Credit - Magdalena Weyrer

Girondolini has unleashed a manic sound with his self-titled album. ‘Girondolini’ is fast, vibrant, deep and pulsing. Its energy seeps into every track, each lyric is brightened by the sheer musicality of Girondolini’s style. It’s R&B, hip-hop, hardcore synth and everything in between. But what grabs you over everything else, what makes you want to dip back into the album again and again, are the rhythms. They start small and explode with colour. They dip and dive between genres. Some hit jazz, some enter funk, others stay in the pop scene throwing R&B flares and hip-hop grenades for emphasis. ‘Girondolini’ is massive, and you don’t want to be left out.

The album kicks off with ‘Breathe Deep feat. Premrock.’ Instantly you get a taste of the Girondolini flare. Horns blare in the back while a worldly percussion smashes out front. The melody is hidden in the sibilance, waiting to be picked up by an unknowing passerby. Here comes the vocal. Breathe in, hush. WHAM! The instrumental explodes, the vocal takes centre stage, surrounded by thick synths and the now massive percussion. Flanked on its left by attitude, and on its right by funk, this vocal has got the whole room covered. The song builds, taking no prisoners. Soon the light is too bright to behold. The breakdown solves that problem, breaking the song into little found pieces, only to reconstruct them for the big finish.

After that blazing start, you can only carry on with the drive of a loon. ‘The Monk feat. Harry-Dean Lewis,’ with its smooth R&B groove, clear stylish lyrics and rounded beat that keeps you glued to the dance floor. ‘Gloomy Monday,’ brings some epic sub-bass into play. Reverberating percussion surrounds a keyboard while faded vocals call out from the abyss. Dark and sultry, the album continues.

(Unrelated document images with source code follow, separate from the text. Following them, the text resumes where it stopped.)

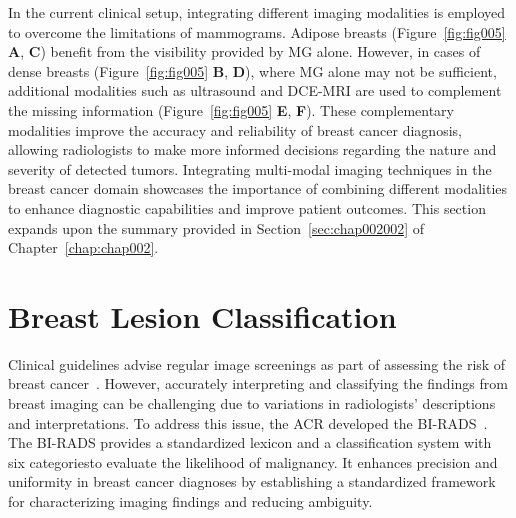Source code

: In the current clinical setup, integrating different imaging modalities is employed to overcome the limitations of mammograms.
Adipose breasts (Figure~\ref{fig:fig005} {\bf A}, {\bf C}) benefit from the visibility provided by \ac{MG} alone.
However, in cases of dense breasts (Figure~\ref{fig:fig005} {\bf B}, {\bf D}), where \ac{MG} alone may not be sufficient, additional modalities such as ultrasound and \ac{DCE-MRI} are used to complement the missing information (Figure~\ref{fig:fig005} {\bf E}, {\bf F}).
These complementary modalities improve the accuracy and reliability of breast cancer diagnosis, allowing radiologists to make more informed decisions regarding the nature and severity of detected tumors.
Integrating multi-modal imaging techniques in the breast cancer domain showcases the importance of combining different modalities to enhance diagnostic capabilities and improve patient outcomes.
This section expands upon the summary provided in Section~\ref{sec:chap002002} of Chapter~\ref{chap:chap002}.

\section{Breast Lesion Classification}
\label{sec:app001003}

Clinical guidelines advise regular image screenings as part of assessing the risk of breast cancer~\cite{MIAO201817}.
However, accurately interpreting and classifying the findings from breast imaging can be challenging due to variations in radiologists' descriptions and interpretations.
To address this issue, the \acf{ACR} developed the \acf{BI-RADS}~\cite{d2018breast}.
The \ac{BI-RADS} provides a standardized lexicon and a classification system with six categories\footnotemark[15] to evaluate the likelihood of malignancy.
It enhances precision and uniformity in breast cancer diagnoses by establishing a standardized framework for characterizing imaging findings and reducing ambiguity.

‘Friday Afternoon in a multiverse.’ A new instrumental that feels more like a physical object than a song. You pick it up, and it gleams in your hand. Segments open and close, others fall apart as a sound begins to play from beneath. The room shudders, the bass coming from the very walls. The object floats and gold falls from its cracks. A spinning golden disco ball, covered in crystal abyss.

The hip-hop power picks back up in ‘YoYo.’ It's got pace, it’s loud. The smashing cymbals and twisted drones keep the godly melody moving over turbulent bass lines. Vocals shimmer in the dark, calling you deeper into the album. ‘Multiplexer feat. Eloui,’ ‘AC feat. Sam Irl,’ ‘Doing fine feat. Harry-Dean Lewis,’ ‘Winter Violins.’ Each track is broad and proud, each unique in its own way. The songs of ‘Girondolini’ come together to form a space of experimentation. It's industrial and bustling, sounds careening off of worktables and into mixing rooms. At the end of each hall a talented artist, willing and waiting to make this song into something more than the sum of its parts. And that’s exactly what Girondolini does. The textures, harmonies, melodies, and beats on this album are special because of the care that runs through them. That humanity, that complexity means that ‘Girondolini’ becomes one heck of an album. Finishing with ‘Collide’ sends us off into the real world again. But we will always know we can escape anytime we want through the gateway that Girondolini has provided for us. Transformative.